• **Work required**
Find the line containing "will be responsible" in the data below, then output that line and each one after it exactly, with nothing else.
[Input data — start]
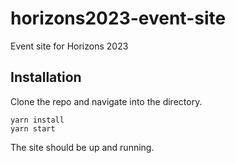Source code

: # horizons2023-event-site

Event site for Horizons 2023

## Installation

Clone the repo and navigate into the directory.

```
yarn install
yarn start
```

The site should be up and running.
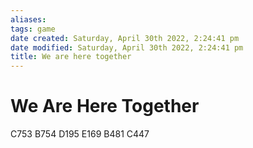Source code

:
 ```yaml
---
aliases: 
tags: game
date created: Saturday, April 30th 2022, 2:24:41 pm
date modified: Saturday, April 30th 2022, 2:24:41 pm
title: We are here together
---
```

# We Are Here Together
C753
B754
D195
E169
B481
C447
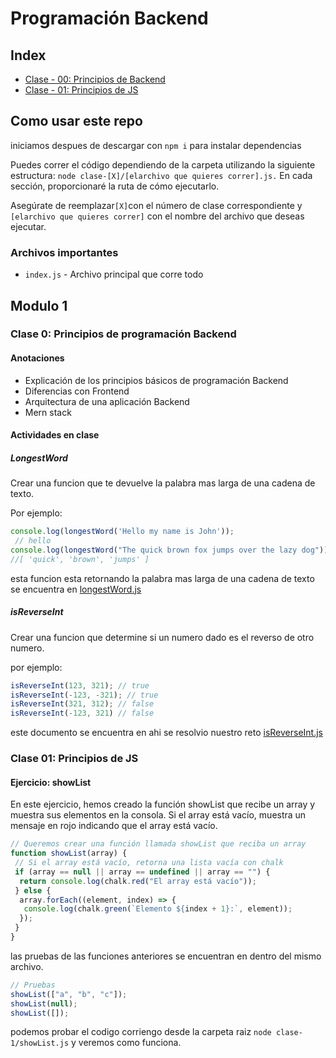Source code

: # Programación Backend

## Index

- [Clase - 00: Principios de Backend](#clase-0-principios-de-programación-backend)
- [Clase - 01: Principios de JS](#clase-01-principios-de-js)

## Como usar este repo

iniciamos despues de descargar con `npm i` para instalar dependencias

Puedes correr el código dependiendo de la carpeta utilizando la siguiente estructura: `node clase-[X]/[elarchivo que quieres correr].js.` En cada sección, proporcionaré la ruta de cómo ejecutarlo.

Asegúrate de reemplazar` [X] `con el número de clase correspondiente y `[elarchivo que quieres correr]` con el nombre del archivo que deseas ejecutar.

### Archivos importantes

- `index.js` - Archivo principal que corre todo

## Modulo 1

### Clase 0: Principios de programación Backend

#### Anotaciones

- Explicación de los principios básicos de programación Backend
- Diferencias con Frontend
- Arquitectura de una aplicación Backend
- Mern stack

#### Actividades en clase

##### LongestWord

Crear una funcion que te devuelve la palabra mas larga de una cadena de texto.

Por ejemplo:

```js
console.log(longestWord('Hello my name is John'));
 // hello
console.log(longestWord("The quick brown fox jumps over the lazy dog"));
//[ 'quick', 'brown', 'jumps' ]
```

esta funcion esta retornando la palabra mas larga de una cadena de texto se encuentra en [longestWord.js](/clase-0/longestWord.js)

##### isReverseInt

Crear una funcion que determine si un numero dado es el reverso de otro numero.

por ejemplo:

```js
isReverseInt(123, 321); // true
isReverseInt(-123, -321); // true
isReverseInt(321, 312); // false
isReverseInt(-123, 321) // false
```

este documento se encuentra en ahi se resolvio nuestro reto [isReverseInt.js](isReverseInt.js)

### Clase 01: Principios de JS

#### Ejercicio: showList

En este ejercicio, hemos creado la función showList que recibe un array y muestra sus elementos en la consola. Si el array está vacío, muestra un mensaje en rojo indicando que el array está vacío.

```js
// Queremos crear una función llamada showList que reciba un array
function showList(array) {
 // Si el array está vacío, retorna una lista vacía con chalk
 if (array == null || array == undefined || array == "") {
  return console.log(chalk.red("El array está vacío"));
 } else {
  array.forEach((element, index) => {
   console.log(chalk.green(`Elemento ${index + 1}:`, element));
  });
 }
}
```

las pruebas de las funciones anteriores se encuentran en dentro del mismo archivo.

```js
// Pruebas
showList(["a", "b", "c"]);
showList(null);
showList([]);
```

podemos probar el codigo corriengo desde la carpeta raiz `node clase-1/showList.js` y veremos como funciona.
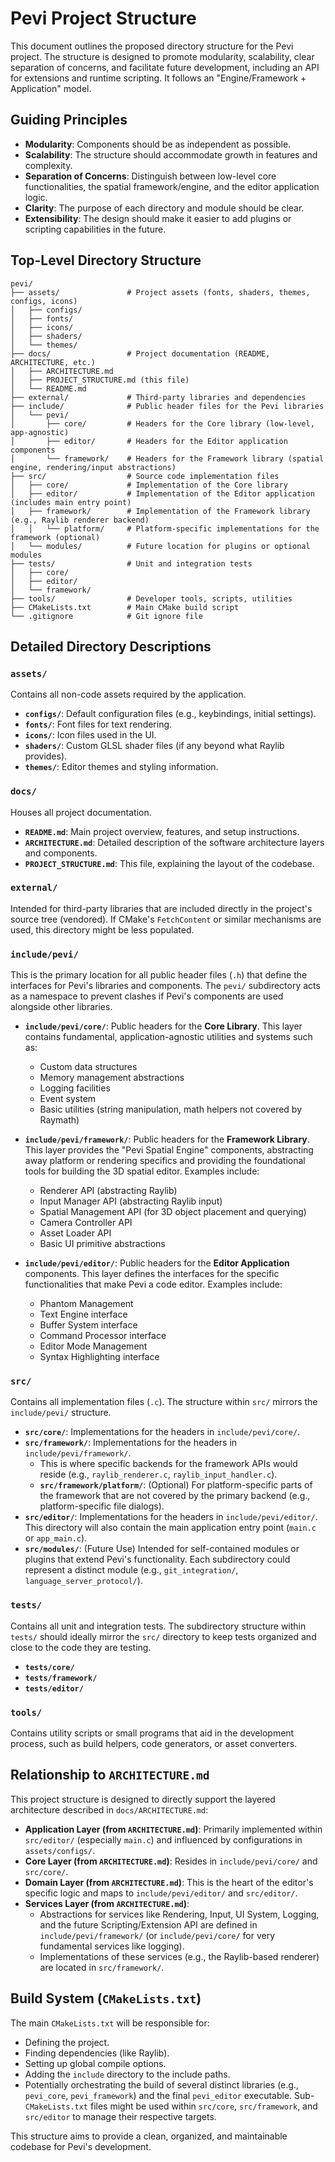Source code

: # Pevi Project Structure

This document outlines the proposed directory structure for the Pevi project. The structure is designed to promote modularity, scalability, clear separation of concerns, and facilitate future development, including an API for extensions and runtime scripting. It follows an "Engine/Framework + Application" model.

## Guiding Principles

- **Modularity**: Components should be as independent as possible.
- **Scalability**: The structure should accommodate growth in features and complexity.
- **Separation of Concerns**: Distinguish between low-level core functionalities, the spatial framework/engine, and the editor application logic.
- **Clarity**: The purpose of each directory and module should be clear.
- **Extensibility**: The design should make it easier to add plugins or scripting capabilities in the future.

## Top-Level Directory Structure

```
pevi/
├── assets/               # Project assets (fonts, shaders, themes, configs, icons)
│   ├── configs/
│   ├── fonts/
│   ├── icons/
│   ├── shaders/
│   └── themes/
├── docs/                 # Project documentation (README, ARCHITECTURE, etc.)
│   ├── ARCHITECTURE.md
│   ├── PROJECT_STRUCTURE.md (this file)
│   └── README.md
├── external/             # Third-party libraries and dependencies
├── include/              # Public header files for the Pevi libraries
│   └── pevi/
│       ├── core/         # Headers for the Core library (low-level, app-agnostic)
│       ├── editor/       # Headers for the Editor application components
│       └── framework/    # Headers for the Framework library (spatial engine, rendering/input abstractions)
├── src/                  # Source code implementation files
│   ├── core/             # Implementation of the Core library
│   ├── editor/           # Implementation of the Editor application (includes main entry point)
│   ├── framework/        # Implementation of the Framework library (e.g., Raylib renderer backend)
│   │   └── platform/     # Platform-specific implementations for the framework (optional)
│   └── modules/          # Future location for plugins or optional modules
├── tests/                # Unit and integration tests
│   ├── core/
│   ├── editor/
│   └── framework/
├── tools/                # Developer tools, scripts, utilities
├── CMakeLists.txt        # Main CMake build script
└── .gitignore            # Git ignore file
```

## Detailed Directory Descriptions

### `assets/`
Contains all non-code assets required by the application.
- **`configs/`**: Default configuration files (e.g., keybindings, initial settings).
- **`fonts/`**: Font files for text rendering.
- **`icons/`**: Icon files used in the UI.
- **`shaders/`**: Custom GLSL shader files (if any beyond what Raylib provides).
- **`themes/`**: Editor themes and styling information.

### `docs/`
Houses all project documentation.
- **`README.md`**: Main project overview, features, and setup instructions.
- **`ARCHITECTURE.md`**: Detailed description of the software architecture layers and components.
- **`PROJECT_STRUCTURE.md`**: This file, explaining the layout of the codebase.

### `external/`
Intended for third-party libraries that are included directly in the project's source tree (vendored). If CMake's `FetchContent` or similar mechanisms are used, this directory might be less populated.

### `include/pevi/`
This is the primary location for all public header files (`.h`) that define the interfaces for Pevi's libraries and components. The `pevi/` subdirectory acts as a namespace to prevent clashes if Pevi's components are used alongside other libraries.

- **`include/pevi/core/`**: Public headers for the **Core Library**. This layer contains fundamental, application-agnostic utilities and systems such as:
    - Custom data structures
    - Memory management abstractions
    - Logging facilities
    - Event system
    - Basic utilities (string manipulation, math helpers not covered by Raymath)

- **`include/pevi/framework/`**: Public headers for the **Framework Library**. This layer provides the "Pevi Spatial Engine" components, abstracting away platform or rendering specifics and providing the foundational tools for building the 3D spatial editor. Examples include:
    - Renderer API (abstracting Raylib)
    - Input Manager API (abstracting Raylib input)
    - Spatial Management API (for 3D object placement and querying)
    - Camera Controller API
    - Asset Loader API
    - Basic UI primitive abstractions

- **`include/pevi/editor/`**: Public headers for the **Editor Application** components. This layer defines the interfaces for the specific functionalities that make Pevi a code editor. Examples include:
    - Phantom Management
    - Text Engine interface
    - Buffer System interface
    - Command Processor interface
    - Editor Mode Management
    - Syntax Highlighting interface

### `src/`
Contains all implementation files (`.c`). The structure within `src/` mirrors the `include/pevi/` structure.

- **`src/core/`**: Implementations for the headers in `include/pevi/core/`.
- **`src/framework/`**: Implementations for the headers in `include/pevi/framework/`.
    - This is where specific backends for the framework APIs would reside (e.g., `raylib_renderer.c`, `raylib_input_handler.c`).
    - **`src/framework/platform/`**: (Optional) For platform-specific parts of the framework that are not covered by the primary backend (e.g., platform-specific file dialogs).
- **`src/editor/`**: Implementations for the headers in `include/pevi/editor/`. This directory will also contain the main application entry point (`main.c` or `app_main.c`).
- **`src/modules/`**: (Future Use) Intended for self-contained modules or plugins that extend Pevi's functionality. Each subdirectory could represent a distinct module (e.g., `git_integration/`, `language_server_protocol/`).

### `tests/`
Contains all unit and integration tests. The subdirectory structure within `tests/` should ideally mirror the `src/` directory to keep tests organized and close to the code they are testing.
- **`tests/core/`**
- **`tests/framework/`**
- **`tests/editor/`**

### `tools/`
Contains utility scripts or small programs that aid in the development process, such as build helpers, code generators, or asset converters.

## Relationship to `ARCHITECTURE.md`

This project structure is designed to directly support the layered architecture described in `docs/ARCHITECTURE.md`:

- **Application Layer (from `ARCHITECTURE.md`)**: Primarily implemented within `src/editor/` (especially `main.c`) and influenced by configurations in `assets/configs/`.
- **Core Layer (from `ARCHITECTURE.md`)**: Resides in `include/pevi/core/` and `src/core/`.
- **Domain Layer (from `ARCHITECTURE.md`)**: This is the heart of the editor's specific logic and maps to `include/pevi/editor/` and `src/editor/`.
- **Services Layer (from `ARCHITECTURE.md`)**:
    - Abstractions for services like Rendering, Input, UI System, Logging, and the future Scripting/Extension API are defined in `include/pevi/framework/` (or `include/pevi/core/` for very fundamental services like logging).
    - Implementations of these services (e.g., the Raylib-based renderer) are located in `src/framework/`.

## Build System (`CMakeLists.txt`)

The main `CMakeLists.txt` will be responsible for:
- Defining the project.
- Finding dependencies (like Raylib).
- Setting up global compile options.
- Adding the `include` directory to the include paths.
- Potentially orchestrating the build of several distinct libraries (e.g., `pevi_core`, `pevi_framework`) and the final `pevi_editor` executable. Sub-`CMakeLists.txt` files might be used within `src/core`, `src/framework`, and `src/editor` to manage their respective targets.

This structure aims to provide a clean, organized, and maintainable codebase for Pevi's development.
[Input data — finish]
• **Your response**
The main `CMakeLists.txt` will be responsible for:
- Defining the project.
- Finding dependencies (like Raylib).
- Setting up global compile options.
- Adding the `include` directory to the include paths.
- Potentially orchestrating the build of several distinct libraries (e.g., `pevi_core`, `pevi_framework`) and the final `pevi_editor` executable. Sub-`CMakeLists.txt` files might be used within `src/core`, `src/framework`, and `src/editor` to manage their respective targets.

This structure aims to provide a clean, organized, and maintainable codebase for Pevi's development.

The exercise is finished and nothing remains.